▸ **How to complete this task**
Each line containing the string "bootstrapcdn" should be copied out of the entries.
[Data for this task — start]
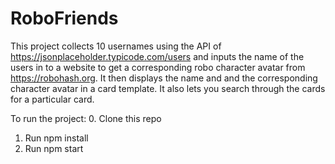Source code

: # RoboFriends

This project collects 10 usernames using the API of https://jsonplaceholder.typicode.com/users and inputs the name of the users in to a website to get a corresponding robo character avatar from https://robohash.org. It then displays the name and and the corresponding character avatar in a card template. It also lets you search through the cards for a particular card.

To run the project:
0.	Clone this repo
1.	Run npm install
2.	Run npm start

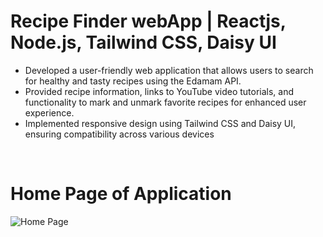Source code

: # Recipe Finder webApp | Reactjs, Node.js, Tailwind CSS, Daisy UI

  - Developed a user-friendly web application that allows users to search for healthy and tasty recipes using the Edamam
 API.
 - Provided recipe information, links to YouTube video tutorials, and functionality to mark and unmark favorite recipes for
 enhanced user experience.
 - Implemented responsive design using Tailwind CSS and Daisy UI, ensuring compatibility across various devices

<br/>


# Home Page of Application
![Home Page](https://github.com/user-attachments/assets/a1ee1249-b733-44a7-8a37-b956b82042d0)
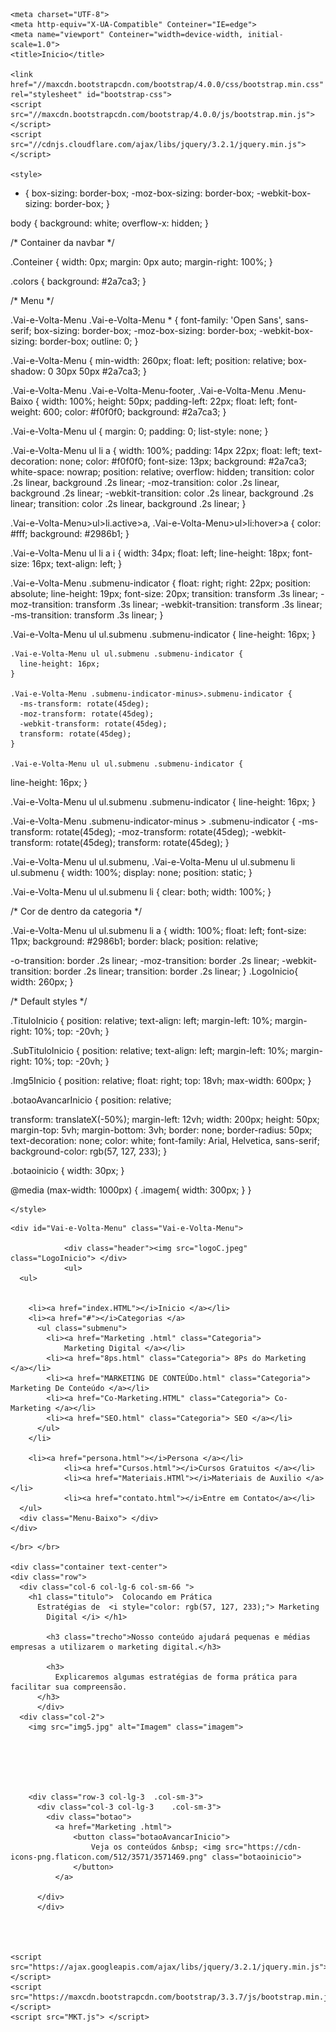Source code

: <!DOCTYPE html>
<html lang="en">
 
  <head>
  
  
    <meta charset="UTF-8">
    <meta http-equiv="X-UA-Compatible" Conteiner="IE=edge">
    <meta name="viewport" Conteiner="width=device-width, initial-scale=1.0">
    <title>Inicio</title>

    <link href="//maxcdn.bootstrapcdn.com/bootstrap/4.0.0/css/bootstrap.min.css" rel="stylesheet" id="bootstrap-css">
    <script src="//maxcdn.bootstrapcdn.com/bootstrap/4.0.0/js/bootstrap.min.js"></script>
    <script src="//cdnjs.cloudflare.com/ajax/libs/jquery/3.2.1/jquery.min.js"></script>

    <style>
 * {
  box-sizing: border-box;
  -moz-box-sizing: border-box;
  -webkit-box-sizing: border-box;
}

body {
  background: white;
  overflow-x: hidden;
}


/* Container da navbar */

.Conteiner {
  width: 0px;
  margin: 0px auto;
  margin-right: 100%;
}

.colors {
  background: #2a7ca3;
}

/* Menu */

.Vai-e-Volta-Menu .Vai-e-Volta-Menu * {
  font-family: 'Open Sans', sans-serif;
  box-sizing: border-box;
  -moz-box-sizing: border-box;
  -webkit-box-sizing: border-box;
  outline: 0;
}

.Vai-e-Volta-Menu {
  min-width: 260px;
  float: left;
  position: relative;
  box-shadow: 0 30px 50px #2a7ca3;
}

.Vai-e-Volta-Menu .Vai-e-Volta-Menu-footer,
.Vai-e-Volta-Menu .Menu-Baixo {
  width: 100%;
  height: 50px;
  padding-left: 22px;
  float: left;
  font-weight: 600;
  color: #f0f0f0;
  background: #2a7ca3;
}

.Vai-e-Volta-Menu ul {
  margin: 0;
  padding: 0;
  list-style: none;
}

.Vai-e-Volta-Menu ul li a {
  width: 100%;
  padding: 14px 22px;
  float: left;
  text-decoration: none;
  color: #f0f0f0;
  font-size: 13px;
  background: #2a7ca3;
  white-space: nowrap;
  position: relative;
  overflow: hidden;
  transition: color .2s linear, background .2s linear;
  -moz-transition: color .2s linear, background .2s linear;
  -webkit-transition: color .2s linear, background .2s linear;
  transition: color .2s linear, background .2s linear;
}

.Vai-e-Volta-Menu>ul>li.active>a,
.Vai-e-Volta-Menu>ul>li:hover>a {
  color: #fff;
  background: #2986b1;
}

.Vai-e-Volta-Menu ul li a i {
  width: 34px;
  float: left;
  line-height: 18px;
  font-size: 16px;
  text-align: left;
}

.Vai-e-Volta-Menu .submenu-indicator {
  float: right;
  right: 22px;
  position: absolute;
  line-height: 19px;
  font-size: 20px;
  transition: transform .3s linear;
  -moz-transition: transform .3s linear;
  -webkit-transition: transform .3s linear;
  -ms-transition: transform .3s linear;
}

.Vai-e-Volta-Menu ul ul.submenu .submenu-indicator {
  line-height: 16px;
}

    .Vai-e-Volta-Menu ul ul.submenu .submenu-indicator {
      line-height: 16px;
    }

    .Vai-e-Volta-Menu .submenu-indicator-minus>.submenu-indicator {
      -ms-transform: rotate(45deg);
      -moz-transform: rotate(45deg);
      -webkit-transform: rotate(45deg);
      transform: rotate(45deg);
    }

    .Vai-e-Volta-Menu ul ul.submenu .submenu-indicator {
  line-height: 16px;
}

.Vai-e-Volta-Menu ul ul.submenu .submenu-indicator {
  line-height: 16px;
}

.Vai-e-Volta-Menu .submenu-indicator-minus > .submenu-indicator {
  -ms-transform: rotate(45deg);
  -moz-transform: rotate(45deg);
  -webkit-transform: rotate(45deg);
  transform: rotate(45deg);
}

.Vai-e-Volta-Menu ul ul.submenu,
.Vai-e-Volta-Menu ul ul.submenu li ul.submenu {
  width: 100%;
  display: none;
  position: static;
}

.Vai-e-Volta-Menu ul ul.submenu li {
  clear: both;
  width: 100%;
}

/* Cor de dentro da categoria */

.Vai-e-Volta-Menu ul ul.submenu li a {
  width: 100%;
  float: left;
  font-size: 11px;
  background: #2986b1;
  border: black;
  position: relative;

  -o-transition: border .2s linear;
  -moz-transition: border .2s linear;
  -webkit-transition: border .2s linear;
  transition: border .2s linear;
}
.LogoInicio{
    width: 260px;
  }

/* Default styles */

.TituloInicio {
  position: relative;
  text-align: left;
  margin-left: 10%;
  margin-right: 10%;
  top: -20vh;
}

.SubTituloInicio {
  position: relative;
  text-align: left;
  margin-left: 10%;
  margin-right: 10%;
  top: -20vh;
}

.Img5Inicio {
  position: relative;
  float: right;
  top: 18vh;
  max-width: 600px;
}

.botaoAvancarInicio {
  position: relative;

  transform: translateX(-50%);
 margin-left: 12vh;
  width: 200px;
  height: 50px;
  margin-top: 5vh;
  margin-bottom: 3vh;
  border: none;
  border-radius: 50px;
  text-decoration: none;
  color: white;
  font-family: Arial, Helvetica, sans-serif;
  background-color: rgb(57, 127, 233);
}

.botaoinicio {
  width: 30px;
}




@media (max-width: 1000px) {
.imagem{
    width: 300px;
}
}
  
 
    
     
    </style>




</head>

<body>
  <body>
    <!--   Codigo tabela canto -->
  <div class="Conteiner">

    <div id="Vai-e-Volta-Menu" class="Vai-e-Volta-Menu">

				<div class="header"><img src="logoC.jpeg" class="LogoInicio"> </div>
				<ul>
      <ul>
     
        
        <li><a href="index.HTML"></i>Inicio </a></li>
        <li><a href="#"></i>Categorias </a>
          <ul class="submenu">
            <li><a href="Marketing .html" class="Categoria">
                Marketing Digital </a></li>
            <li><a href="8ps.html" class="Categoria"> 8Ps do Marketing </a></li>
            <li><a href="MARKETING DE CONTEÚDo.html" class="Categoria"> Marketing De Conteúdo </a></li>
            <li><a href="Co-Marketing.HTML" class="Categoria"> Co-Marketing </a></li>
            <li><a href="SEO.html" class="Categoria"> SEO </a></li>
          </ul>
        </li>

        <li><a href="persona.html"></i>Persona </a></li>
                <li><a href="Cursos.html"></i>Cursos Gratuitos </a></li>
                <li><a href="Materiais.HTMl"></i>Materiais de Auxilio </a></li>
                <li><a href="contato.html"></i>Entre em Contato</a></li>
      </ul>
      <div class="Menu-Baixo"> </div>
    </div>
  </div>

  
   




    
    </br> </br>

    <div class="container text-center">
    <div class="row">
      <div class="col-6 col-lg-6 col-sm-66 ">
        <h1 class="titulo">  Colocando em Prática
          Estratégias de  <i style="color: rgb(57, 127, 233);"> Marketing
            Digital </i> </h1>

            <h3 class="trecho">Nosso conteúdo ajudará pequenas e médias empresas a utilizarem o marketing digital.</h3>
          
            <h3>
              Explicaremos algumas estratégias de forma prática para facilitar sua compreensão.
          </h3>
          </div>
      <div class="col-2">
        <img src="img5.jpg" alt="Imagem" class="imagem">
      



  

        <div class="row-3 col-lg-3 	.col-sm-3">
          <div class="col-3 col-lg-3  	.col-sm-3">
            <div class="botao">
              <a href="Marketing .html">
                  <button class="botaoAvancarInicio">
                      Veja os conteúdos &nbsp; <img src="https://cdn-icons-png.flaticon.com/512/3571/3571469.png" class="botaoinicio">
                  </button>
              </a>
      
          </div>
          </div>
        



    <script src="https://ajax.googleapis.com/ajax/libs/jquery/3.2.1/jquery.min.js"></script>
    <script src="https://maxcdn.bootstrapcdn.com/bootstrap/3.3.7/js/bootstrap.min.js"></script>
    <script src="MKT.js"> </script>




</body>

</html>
[Data for this task — finish]
▸ **Response to this task**
    <link href="//maxcdn.bootstrapcdn.com/bootstrap/4.0.0/css/bootstrap.min.css" rel="stylesheet" id="bootstrap-css">
    <script src="//maxcdn.bootstrapcdn.com/bootstrap/4.0.0/js/bootstrap.min.js"></script>
    <script src="https://maxcdn.bootstrapcdn.com/bootstrap/3.3.7/js/bootstrap.min.js"></script>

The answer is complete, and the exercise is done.